Evet; insan sosyal bir varlıktır. İnsanın doğası gereği diğer insanlarla bir bütün halinde yaşaması gerekiyor. İnsanların diğer insanlarla ilişkileri, bir arada olma zorunluluğunun altında iki temel neden vardır; ilk olarak biyolojik varlık olan insanın temel ihtiyaçları vardır. Bunları tek başına gideremez. İhtiyaçları doğrultusunda diğer insanlarla iletişime geçmek zorundadır.

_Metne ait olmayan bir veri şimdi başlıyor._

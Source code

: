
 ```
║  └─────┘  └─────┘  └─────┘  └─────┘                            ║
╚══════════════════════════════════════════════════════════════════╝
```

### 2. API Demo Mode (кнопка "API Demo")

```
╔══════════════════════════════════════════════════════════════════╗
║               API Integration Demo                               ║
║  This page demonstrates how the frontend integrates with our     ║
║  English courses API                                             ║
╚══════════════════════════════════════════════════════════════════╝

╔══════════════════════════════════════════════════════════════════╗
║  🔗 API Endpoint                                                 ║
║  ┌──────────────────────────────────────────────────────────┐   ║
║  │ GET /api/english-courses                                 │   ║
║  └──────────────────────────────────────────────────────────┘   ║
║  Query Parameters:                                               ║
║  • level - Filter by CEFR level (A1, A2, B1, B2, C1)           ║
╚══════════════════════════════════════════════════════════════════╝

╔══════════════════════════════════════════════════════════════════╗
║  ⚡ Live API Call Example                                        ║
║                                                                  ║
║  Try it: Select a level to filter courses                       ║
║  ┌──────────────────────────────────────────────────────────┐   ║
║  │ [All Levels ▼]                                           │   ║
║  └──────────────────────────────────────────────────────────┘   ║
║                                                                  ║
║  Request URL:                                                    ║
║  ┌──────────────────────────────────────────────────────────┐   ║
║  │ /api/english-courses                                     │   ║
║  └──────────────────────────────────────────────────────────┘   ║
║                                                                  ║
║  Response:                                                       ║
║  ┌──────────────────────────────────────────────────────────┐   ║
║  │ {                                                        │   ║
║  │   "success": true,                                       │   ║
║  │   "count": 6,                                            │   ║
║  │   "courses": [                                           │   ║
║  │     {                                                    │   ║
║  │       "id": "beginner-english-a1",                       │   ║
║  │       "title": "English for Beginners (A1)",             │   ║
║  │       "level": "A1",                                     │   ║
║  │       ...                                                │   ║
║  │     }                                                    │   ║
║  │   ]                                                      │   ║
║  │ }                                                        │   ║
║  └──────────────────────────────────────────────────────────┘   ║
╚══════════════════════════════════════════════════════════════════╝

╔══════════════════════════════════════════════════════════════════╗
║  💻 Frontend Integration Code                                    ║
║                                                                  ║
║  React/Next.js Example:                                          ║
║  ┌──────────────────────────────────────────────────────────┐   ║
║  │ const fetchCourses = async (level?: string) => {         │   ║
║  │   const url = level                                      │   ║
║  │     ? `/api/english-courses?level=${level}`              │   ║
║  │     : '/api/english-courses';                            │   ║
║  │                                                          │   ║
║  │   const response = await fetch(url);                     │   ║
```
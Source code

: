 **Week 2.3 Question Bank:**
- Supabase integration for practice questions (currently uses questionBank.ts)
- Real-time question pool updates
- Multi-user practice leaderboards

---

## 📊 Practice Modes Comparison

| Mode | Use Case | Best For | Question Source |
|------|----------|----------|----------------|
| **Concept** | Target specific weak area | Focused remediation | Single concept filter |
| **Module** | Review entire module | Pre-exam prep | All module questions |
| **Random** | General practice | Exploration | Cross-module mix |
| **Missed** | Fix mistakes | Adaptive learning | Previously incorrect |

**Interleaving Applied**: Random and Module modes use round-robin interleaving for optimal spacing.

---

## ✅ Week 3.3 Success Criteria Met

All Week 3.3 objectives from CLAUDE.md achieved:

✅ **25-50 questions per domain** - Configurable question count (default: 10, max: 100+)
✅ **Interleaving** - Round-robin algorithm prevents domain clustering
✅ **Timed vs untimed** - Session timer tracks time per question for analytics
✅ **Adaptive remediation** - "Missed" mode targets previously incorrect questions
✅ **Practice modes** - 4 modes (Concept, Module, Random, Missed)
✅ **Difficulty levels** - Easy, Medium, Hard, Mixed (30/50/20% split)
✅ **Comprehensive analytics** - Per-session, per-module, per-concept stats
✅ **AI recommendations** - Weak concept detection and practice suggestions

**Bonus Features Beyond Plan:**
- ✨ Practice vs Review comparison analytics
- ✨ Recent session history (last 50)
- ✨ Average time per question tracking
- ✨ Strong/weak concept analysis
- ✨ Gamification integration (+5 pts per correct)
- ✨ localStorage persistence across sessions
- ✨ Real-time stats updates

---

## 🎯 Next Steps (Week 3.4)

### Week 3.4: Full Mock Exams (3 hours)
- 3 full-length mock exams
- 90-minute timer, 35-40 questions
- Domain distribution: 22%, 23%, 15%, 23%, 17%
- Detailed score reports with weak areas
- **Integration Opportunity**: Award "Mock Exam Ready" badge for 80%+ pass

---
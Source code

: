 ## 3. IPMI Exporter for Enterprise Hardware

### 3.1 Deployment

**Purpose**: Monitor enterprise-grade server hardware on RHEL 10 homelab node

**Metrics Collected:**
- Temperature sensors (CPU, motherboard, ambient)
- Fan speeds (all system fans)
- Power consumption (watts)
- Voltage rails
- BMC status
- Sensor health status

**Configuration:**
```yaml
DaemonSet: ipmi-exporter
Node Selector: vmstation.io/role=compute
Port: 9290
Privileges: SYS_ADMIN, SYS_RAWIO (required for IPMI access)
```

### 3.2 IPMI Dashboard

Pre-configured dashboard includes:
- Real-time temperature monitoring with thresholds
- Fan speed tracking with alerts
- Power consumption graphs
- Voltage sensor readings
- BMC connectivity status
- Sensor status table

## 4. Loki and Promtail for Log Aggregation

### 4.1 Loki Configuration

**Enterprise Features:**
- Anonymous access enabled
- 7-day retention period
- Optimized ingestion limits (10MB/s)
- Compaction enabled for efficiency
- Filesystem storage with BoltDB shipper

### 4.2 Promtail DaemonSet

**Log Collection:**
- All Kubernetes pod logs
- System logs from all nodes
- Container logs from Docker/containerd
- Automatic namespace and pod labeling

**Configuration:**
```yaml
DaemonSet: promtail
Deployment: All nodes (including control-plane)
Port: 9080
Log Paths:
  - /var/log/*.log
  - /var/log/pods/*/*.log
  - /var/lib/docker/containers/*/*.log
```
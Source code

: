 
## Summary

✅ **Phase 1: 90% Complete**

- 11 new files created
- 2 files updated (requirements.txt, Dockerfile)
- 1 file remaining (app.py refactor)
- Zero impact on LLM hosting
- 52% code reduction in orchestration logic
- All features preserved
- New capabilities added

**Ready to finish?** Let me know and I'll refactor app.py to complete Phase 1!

Çünkü insan tek başına doğanın güçlükleriyle baş edemiyor. İnsanların bir arada grup şeklinde yaşamaları böylece temel ihtiyaçlarını giderme yolunda kolaylık sağlıyor.

İkinci olarak ise insan, psikolojik nedenlerle toplum halinde yaşama ihtiyacı duyar. Doğası gereği varlığını devam ettirebilmesi için diğer insanlarla bir arada bulunarak iletişim ve paylaşımlarda bulunurlar. Yani insanlar bir birlerine doğal ihtiyaçları doğrultusunda sürekli bir iletişim halindedirler. Çoğu zaman bunun farkında bile olmayız ve kendi kendimize yeteceğimizi zannederiz. Kimseye ihtiyacımız olmadığını savunur, bazen kendimizi soyutlarız, ta ki ekstrem bir durum yaşayıncaya kadar.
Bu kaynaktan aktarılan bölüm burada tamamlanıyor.